• Task item:
All records that follow are to be copied exactly, with images omitted.

• Exercise material:

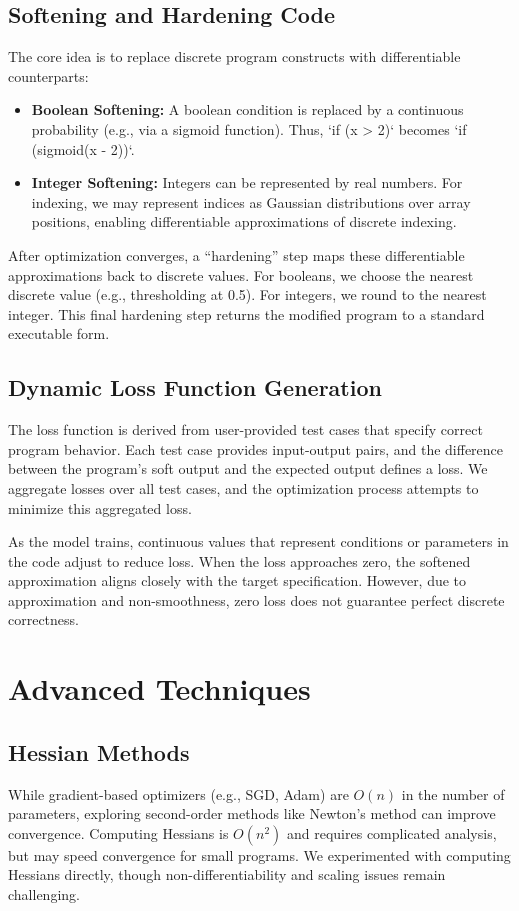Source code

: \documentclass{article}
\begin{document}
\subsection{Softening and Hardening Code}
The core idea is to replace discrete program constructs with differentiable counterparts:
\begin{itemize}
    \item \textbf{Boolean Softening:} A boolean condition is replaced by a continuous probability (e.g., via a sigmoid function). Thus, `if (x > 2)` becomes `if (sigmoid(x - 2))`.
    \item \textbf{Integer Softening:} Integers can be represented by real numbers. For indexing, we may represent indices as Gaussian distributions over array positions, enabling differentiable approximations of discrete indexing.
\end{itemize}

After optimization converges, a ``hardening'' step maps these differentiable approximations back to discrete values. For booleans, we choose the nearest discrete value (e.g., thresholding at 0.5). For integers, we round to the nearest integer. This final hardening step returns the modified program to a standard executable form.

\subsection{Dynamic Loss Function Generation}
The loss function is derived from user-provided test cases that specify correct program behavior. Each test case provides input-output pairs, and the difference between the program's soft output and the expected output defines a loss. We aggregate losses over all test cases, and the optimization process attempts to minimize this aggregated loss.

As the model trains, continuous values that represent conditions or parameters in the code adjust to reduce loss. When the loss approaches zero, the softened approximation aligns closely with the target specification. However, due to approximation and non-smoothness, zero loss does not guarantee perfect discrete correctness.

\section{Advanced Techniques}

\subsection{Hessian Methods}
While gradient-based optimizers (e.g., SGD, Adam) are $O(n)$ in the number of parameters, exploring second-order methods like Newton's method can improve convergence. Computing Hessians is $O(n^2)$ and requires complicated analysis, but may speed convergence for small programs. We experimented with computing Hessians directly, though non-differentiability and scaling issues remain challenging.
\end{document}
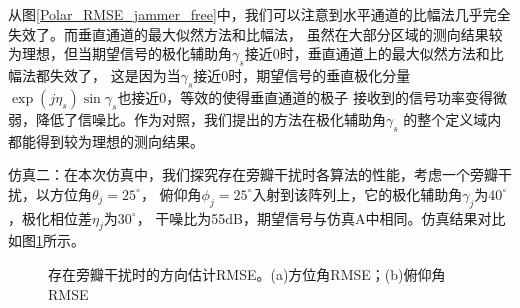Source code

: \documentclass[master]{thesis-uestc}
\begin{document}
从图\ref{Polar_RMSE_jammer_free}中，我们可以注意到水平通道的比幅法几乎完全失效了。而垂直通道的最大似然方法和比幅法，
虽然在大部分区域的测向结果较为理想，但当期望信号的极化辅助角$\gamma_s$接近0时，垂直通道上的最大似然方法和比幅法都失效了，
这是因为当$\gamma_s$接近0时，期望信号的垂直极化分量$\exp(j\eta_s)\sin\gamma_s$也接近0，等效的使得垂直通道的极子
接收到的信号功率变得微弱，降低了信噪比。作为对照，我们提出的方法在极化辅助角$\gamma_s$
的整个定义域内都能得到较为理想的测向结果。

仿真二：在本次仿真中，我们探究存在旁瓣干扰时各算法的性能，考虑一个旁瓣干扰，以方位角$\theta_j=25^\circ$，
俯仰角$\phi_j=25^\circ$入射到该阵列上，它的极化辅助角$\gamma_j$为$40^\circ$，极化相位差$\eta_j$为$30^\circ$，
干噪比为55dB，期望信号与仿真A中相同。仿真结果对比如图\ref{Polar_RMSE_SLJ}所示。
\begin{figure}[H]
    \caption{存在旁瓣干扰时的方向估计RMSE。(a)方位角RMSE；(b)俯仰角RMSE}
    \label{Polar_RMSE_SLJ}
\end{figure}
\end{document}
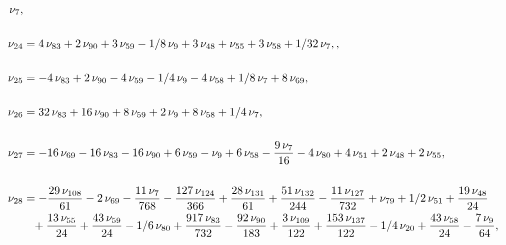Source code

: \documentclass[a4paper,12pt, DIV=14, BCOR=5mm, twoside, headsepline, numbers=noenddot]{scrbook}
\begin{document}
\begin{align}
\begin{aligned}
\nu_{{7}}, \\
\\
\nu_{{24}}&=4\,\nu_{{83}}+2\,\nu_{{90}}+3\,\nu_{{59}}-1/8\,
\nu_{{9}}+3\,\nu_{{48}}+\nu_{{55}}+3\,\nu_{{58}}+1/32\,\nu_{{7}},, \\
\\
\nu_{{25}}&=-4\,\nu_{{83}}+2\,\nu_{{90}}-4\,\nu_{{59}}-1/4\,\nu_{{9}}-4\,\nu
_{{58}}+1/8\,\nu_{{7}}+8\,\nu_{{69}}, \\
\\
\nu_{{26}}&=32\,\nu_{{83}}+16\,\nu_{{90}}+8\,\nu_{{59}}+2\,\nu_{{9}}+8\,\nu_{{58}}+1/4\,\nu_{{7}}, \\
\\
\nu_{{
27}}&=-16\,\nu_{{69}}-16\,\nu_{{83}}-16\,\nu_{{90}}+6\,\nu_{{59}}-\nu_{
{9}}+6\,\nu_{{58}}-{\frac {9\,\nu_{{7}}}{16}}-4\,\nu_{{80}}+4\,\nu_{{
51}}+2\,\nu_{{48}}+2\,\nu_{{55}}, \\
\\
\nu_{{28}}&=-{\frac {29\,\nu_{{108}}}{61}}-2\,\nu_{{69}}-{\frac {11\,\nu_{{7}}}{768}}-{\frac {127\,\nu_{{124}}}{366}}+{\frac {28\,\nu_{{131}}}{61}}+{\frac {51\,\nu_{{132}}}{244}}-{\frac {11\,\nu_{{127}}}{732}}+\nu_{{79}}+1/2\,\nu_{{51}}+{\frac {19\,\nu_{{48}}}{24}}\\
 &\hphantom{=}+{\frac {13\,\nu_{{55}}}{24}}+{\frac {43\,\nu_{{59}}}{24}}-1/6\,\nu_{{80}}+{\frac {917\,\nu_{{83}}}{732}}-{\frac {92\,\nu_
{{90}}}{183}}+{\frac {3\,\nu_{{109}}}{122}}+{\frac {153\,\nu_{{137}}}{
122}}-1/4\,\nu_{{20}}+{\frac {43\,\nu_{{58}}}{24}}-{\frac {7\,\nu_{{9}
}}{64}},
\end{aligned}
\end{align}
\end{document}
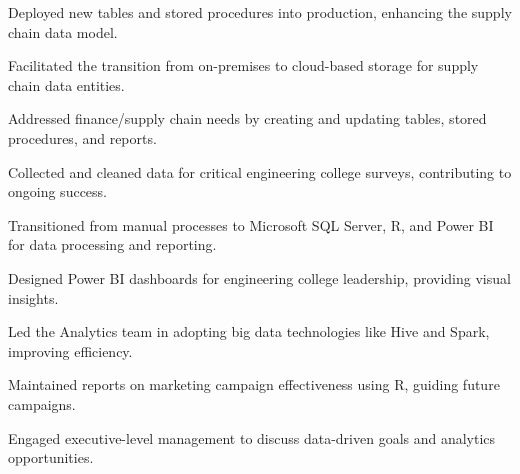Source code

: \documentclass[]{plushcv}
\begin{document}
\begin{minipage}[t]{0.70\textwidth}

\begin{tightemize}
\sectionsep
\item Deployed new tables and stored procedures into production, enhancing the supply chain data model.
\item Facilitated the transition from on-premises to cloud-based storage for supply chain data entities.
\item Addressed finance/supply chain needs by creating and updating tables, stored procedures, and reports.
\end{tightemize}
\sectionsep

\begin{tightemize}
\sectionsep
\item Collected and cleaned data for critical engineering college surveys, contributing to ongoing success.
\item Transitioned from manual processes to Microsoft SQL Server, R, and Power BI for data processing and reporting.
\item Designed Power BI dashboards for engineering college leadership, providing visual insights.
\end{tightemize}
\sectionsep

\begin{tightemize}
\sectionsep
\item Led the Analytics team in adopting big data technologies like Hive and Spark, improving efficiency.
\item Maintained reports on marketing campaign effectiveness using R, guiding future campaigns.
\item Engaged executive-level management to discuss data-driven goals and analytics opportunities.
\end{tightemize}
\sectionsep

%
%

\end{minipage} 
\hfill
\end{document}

• Response to the exercise:
Source code

: \documentclass{article}
\begin{document}
\subsection{Softening and Hardening Code}
The core idea is to replace discrete program constructs with differentiable counterparts:
\begin{itemize}
    \item \textbf{Boolean Softening:} A boolean condition is replaced by a continuous probability (e.g., via a sigmoid function). Thus, `if (x > 2)` becomes `if (sigmoid(x - 2))`.
    \item \textbf{Integer Softening:} Integers can be represented by real numbers. For indexing, we may represent indices as Gaussian distributions over array positions, enabling differentiable approximations of discrete indexing.
\end{itemize}

After optimization converges, a ``hardening'' step maps these differentiable approximations back to discrete values. For booleans, we choose the nearest discrete value (e.g., thresholding at 0.5). For integers, we round to the nearest integer. This final hardening step returns the modified program to a standard executable form.

\subsection{Dynamic Loss Function Generation}
The loss function is derived from user-provided test cases that specify correct program behavior. Each test case provides input-output pairs, and the difference between the program's soft output and the expected output defines a loss. We aggregate losses over all test cases, and the optimization process attempts to minimize this aggregated loss.

As the model trains, continuous values that represent conditions or parameters in the code adjust to reduce loss. When the loss approaches zero, the softened approximation aligns closely with the target specification. However, due to approximation and non-smoothness, zero loss does not guarantee perfect discrete correctness.

\section{Advanced Techniques}

\subsection{Hessian Methods}
While gradient-based optimizers (e.g., SGD, Adam) are $O(n)$ in the number of parameters, exploring second-order methods like Newton's method can improve convergence. Computing Hessians is $O(n^2)$ and requires complicated analysis, but may speed convergence for small programs. We experimented with computing Hessians directly, though non-differentiability and scaling issues remain challenging.
\end{document}
Source code

: \documentclass[master]{thesis-uestc}
\begin{document}
从图\ref{Polar_RMSE_jammer_free}中，我们可以注意到水平通道的比幅法几乎完全失效了。而垂直通道的最大似然方法和比幅法，
虽然在大部分区域的测向结果较为理想，但当期望信号的极化辅助角$\gamma_s$接近0时，垂直通道上的最大似然方法和比幅法都失效了，
这是因为当$\gamma_s$接近0时，期望信号的垂直极化分量$\exp(j\eta_s)\sin\gamma_s$也接近0，等效的使得垂直通道的极子
接收到的信号功率变得微弱，降低了信噪比。作为对照，我们提出的方法在极化辅助角$\gamma_s$
的整个定义域内都能得到较为理想的测向结果。

仿真二：在本次仿真中，我们探究存在旁瓣干扰时各算法的性能，考虑一个旁瓣干扰，以方位角$\theta_j=25^\circ$，
俯仰角$\phi_j=25^\circ$入射到该阵列上，它的极化辅助角$\gamma_j$为$40^\circ$，极化相位差$\eta_j$为$30^\circ$，
干噪比为55dB，期望信号与仿真A中相同。仿真结果对比如图\ref{Polar_RMSE_SLJ}所示。
\begin{figure}[H]
    \caption{存在旁瓣干扰时的方向估计RMSE。(a)方位角RMSE；(b)俯仰角RMSE}
    \label{Polar_RMSE_SLJ}
\end{figure}
\end{document}
Source code

: \documentclass[a4paper,12pt, DIV=14, BCOR=5mm, twoside, headsepline, numbers=noenddot]{scrbook}
\begin{document}
\begin{align}
\begin{aligned}
\nu_{{7}}, \\
\\
\nu_{{24}}&=4\,\nu_{{83}}+2\,\nu_{{90}}+3\,\nu_{{59}}-1/8\,
\nu_{{9}}+3\,\nu_{{48}}+\nu_{{55}}+3\,\nu_{{58}}+1/32\,\nu_{{7}},, \\
\\
\nu_{{25}}&=-4\,\nu_{{83}}+2\,\nu_{{90}}-4\,\nu_{{59}}-1/4\,\nu_{{9}}-4\,\nu
_{{58}}+1/8\,\nu_{{7}}+8\,\nu_{{69}}, \\
\\
\nu_{{26}}&=32\,\nu_{{83}}+16\,\nu_{{90}}+8\,\nu_{{59}}+2\,\nu_{{9}}+8\,\nu_{{58}}+1/4\,\nu_{{7}}, \\
\\
\nu_{{
27}}&=-16\,\nu_{{69}}-16\,\nu_{{83}}-16\,\nu_{{90}}+6\,\nu_{{59}}-\nu_{
{9}}+6\,\nu_{{58}}-{\frac {9\,\nu_{{7}}}{16}}-4\,\nu_{{80}}+4\,\nu_{{
51}}+2\,\nu_{{48}}+2\,\nu_{{55}}, \\
\\
\nu_{{28}}&=-{\frac {29\,\nu_{{108}}}{61}}-2\,\nu_{{69}}-{\frac {11\,\nu_{{7}}}{768}}-{\frac {127\,\nu_{{124}}}{366}}+{\frac {28\,\nu_{{131}}}{61}}+{\frac {51\,\nu_{{132}}}{244}}-{\frac {11\,\nu_{{127}}}{732}}+\nu_{{79}}+1/2\,\nu_{{51}}+{\frac {19\,\nu_{{48}}}{24}}\\
 &\hphantom{=}+{\frac {13\,\nu_{{55}}}{24}}+{\frac {43\,\nu_{{59}}}{24}}-1/6\,\nu_{{80}}+{\frac {917\,\nu_{{83}}}{732}}-{\frac {92\,\nu_
{{90}}}{183}}+{\frac {3\,\nu_{{109}}}{122}}+{\frac {153\,\nu_{{137}}}{
122}}-1/4\,\nu_{{20}}+{\frac {43\,\nu_{{58}}}{24}}-{\frac {7\,\nu_{{9}
}}{64}},
\end{aligned}
\end{align}
\end{document}
Source code

: \documentclass[]{plushcv}
\begin{document}
\begin{minipage}[t]{0.70\textwidth}

\begin{tightemize}
\sectionsep
\item Deployed new tables and stored procedures into production, enhancing the supply chain data model.
\item Facilitated the transition from on-premises to cloud-based storage for supply chain data entities.
\item Addressed finance/supply chain needs by creating and updating tables, stored procedures, and reports.
\end{tightemize}
\sectionsep

\begin{tightemize}
\sectionsep
\item Collected and cleaned data for critical engineering college surveys, contributing to ongoing success.
\item Transitioned from manual processes to Microsoft SQL Server, R, and Power BI for data processing and reporting.
\item Designed Power BI dashboards for engineering college leadership, providing visual insights.
\end{tightemize}
\sectionsep

\begin{tightemize}
\sectionsep
\item Led the Analytics team in adopting big data technologies like Hive and Spark, improving efficiency.
\item Maintained reports on marketing campaign effectiveness using R, guiding future campaigns.
\item Engaged executive-level management to discuss data-driven goals and analytics opportunities.
\end{tightemize}
\sectionsep

%
%

\end{minipage} 
\hfill
\end{document}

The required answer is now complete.